> **The data**
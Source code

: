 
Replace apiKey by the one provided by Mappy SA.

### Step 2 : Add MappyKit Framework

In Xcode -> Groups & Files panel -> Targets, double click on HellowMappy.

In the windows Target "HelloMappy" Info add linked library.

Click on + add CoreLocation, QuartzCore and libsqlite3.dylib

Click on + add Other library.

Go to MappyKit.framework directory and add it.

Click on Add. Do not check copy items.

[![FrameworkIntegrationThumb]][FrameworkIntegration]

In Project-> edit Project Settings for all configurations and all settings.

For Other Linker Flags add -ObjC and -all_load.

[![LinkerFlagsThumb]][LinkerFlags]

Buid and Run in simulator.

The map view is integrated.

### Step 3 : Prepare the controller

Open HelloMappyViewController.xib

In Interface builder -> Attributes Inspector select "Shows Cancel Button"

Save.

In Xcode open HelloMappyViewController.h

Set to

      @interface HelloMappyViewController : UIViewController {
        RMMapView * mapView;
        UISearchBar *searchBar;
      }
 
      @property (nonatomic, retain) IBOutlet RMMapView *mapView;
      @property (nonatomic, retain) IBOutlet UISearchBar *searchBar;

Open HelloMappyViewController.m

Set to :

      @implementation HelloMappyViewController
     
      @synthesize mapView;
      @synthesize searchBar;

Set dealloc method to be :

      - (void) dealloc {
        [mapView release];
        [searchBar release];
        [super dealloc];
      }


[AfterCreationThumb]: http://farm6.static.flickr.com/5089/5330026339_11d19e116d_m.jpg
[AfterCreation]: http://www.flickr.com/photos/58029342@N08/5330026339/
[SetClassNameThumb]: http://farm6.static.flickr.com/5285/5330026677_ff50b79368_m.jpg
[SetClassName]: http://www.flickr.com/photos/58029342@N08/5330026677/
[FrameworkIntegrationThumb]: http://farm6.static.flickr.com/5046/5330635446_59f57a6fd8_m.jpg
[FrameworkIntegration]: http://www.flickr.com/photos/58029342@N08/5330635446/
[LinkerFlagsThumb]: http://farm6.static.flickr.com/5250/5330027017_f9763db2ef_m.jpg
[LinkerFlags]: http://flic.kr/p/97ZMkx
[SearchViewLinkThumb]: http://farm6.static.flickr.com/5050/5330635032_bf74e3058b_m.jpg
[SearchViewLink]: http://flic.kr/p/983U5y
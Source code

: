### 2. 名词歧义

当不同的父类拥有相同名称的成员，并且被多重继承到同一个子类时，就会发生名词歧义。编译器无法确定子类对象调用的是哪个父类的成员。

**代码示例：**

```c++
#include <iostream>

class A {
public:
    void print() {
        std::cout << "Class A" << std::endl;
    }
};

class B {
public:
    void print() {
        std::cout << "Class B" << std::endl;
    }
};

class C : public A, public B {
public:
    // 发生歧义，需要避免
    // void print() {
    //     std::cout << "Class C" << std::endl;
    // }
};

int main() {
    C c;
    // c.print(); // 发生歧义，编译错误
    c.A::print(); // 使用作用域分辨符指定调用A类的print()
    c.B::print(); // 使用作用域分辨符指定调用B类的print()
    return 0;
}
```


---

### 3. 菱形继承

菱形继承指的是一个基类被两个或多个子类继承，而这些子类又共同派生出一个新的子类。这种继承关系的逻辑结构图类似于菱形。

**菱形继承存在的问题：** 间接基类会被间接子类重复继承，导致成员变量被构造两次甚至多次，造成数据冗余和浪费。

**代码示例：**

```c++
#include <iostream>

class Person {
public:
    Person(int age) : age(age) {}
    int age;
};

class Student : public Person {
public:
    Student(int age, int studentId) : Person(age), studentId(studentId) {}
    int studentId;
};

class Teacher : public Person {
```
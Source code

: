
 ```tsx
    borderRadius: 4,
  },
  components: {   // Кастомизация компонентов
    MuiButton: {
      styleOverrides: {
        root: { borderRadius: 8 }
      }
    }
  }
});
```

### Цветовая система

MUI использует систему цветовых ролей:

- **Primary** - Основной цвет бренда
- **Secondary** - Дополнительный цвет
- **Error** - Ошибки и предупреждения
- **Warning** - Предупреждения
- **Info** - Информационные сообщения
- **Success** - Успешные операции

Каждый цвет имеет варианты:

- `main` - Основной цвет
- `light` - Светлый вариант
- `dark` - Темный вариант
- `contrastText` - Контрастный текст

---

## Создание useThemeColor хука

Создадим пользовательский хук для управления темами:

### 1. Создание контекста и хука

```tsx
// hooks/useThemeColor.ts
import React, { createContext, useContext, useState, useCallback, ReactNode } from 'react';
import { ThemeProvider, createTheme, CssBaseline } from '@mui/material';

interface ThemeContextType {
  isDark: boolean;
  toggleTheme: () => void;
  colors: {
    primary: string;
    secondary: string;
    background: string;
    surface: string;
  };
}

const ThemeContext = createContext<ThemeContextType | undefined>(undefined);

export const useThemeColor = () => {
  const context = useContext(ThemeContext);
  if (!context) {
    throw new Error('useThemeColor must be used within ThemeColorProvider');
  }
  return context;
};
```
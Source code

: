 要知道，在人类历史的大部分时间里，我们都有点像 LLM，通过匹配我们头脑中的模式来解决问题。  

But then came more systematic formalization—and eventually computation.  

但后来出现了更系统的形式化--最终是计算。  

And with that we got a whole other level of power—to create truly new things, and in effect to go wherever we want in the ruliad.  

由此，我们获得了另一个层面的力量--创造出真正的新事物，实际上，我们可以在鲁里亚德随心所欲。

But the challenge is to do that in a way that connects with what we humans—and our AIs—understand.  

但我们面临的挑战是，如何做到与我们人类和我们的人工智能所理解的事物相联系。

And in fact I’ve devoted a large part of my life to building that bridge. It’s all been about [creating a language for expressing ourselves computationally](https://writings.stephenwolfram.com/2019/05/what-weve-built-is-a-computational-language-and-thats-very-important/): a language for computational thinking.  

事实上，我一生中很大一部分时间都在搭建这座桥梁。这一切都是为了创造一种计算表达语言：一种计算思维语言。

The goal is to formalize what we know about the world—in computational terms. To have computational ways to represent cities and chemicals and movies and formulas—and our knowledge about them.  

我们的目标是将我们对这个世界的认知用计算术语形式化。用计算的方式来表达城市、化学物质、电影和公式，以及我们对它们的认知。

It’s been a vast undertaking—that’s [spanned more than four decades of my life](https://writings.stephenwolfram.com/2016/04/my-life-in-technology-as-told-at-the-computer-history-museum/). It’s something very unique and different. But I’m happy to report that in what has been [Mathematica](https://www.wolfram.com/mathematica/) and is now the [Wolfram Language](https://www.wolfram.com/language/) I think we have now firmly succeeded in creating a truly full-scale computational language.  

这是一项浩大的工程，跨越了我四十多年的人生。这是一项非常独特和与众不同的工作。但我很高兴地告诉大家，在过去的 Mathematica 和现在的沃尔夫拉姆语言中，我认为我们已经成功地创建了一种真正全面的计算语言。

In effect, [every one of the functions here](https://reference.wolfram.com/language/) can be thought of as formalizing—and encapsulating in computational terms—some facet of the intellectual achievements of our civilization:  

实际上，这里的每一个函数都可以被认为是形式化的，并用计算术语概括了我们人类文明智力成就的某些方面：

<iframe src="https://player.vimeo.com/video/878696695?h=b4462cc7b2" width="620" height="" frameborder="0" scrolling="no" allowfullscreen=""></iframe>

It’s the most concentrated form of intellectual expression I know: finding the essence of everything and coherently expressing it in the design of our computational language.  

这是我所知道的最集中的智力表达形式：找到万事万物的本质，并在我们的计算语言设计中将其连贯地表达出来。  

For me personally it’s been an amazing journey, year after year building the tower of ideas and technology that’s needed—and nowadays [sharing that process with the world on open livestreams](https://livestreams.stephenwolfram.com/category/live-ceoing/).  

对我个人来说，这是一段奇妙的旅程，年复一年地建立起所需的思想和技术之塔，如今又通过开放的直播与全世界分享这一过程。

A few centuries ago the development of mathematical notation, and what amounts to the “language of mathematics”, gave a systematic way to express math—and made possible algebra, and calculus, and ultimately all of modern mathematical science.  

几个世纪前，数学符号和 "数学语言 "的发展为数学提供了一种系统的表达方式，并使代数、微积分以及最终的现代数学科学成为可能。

> **Task goal**
Everything from the first line of the entries above through the line with "[SearchViewLink]: http://flic.kr/p/983U5y" is to be reproduced exactly, and nothing else.

> **Result for this task**
Source code

: 
Replace apiKey by the one provided by Mappy SA.

### Step 2 : Add MappyKit Framework

In Xcode -> Groups & Files panel -> Targets, double click on HellowMappy.

In the windows Target "HelloMappy" Info add linked library.

Click on + add CoreLocation, QuartzCore and libsqlite3.dylib

Click on + add Other library.

Go to MappyKit.framework directory and add it.

Click on Add. Do not check copy items.

[![FrameworkIntegrationThumb]][FrameworkIntegration]

In Project-> edit Project Settings for all configurations and all settings.

For Other Linker Flags add -ObjC and -all_load.

[![LinkerFlagsThumb]][LinkerFlags]

Buid and Run in simulator.

The map view is integrated.

### Step 3 : Prepare the controller

Open HelloMappyViewController.xib

In Interface builder -> Attributes Inspector select "Shows Cancel Button"

Save.

In Xcode open HelloMappyViewController.h

Set to

      @interface HelloMappyViewController : UIViewController {
        RMMapView * mapView;
        UISearchBar *searchBar;
      }
 
      @property (nonatomic, retain) IBOutlet RMMapView *mapView;
      @property (nonatomic, retain) IBOutlet UISearchBar *searchBar;

Open HelloMappyViewController.m

Set to :

      @implementation HelloMappyViewController
     
      @synthesize mapView;
      @synthesize searchBar;

Set dealloc method to be :

      - (void) dealloc {
        [mapView release];
        [searchBar release];
        [super dealloc];
      }


[AfterCreationThumb]: http://farm6.static.flickr.com/5089/5330026339_11d19e116d_m.jpg
[AfterCreation]: http://www.flickr.com/photos/58029342@N08/5330026339/
[SetClassNameThumb]: http://farm6.static.flickr.com/5285/5330026677_ff50b79368_m.jpg
[SetClassName]: http://www.flickr.com/photos/58029342@N08/5330026677/
[FrameworkIntegrationThumb]: http://farm6.static.flickr.com/5046/5330635446_59f57a6fd8_m.jpg
[FrameworkIntegration]: http://www.flickr.com/photos/58029342@N08/5330635446/
[LinkerFlagsThumb]: http://farm6.static.flickr.com/5250/5330027017_f9763db2ef_m.jpg
[LinkerFlags]: http://flic.kr/p/97ZMkx
[SearchViewLinkThumb]: http://farm6.static.flickr.com/5050/5330635032_bf74e3058b_m.jpg
[SearchViewLink]: http://flic.kr/p/983U5y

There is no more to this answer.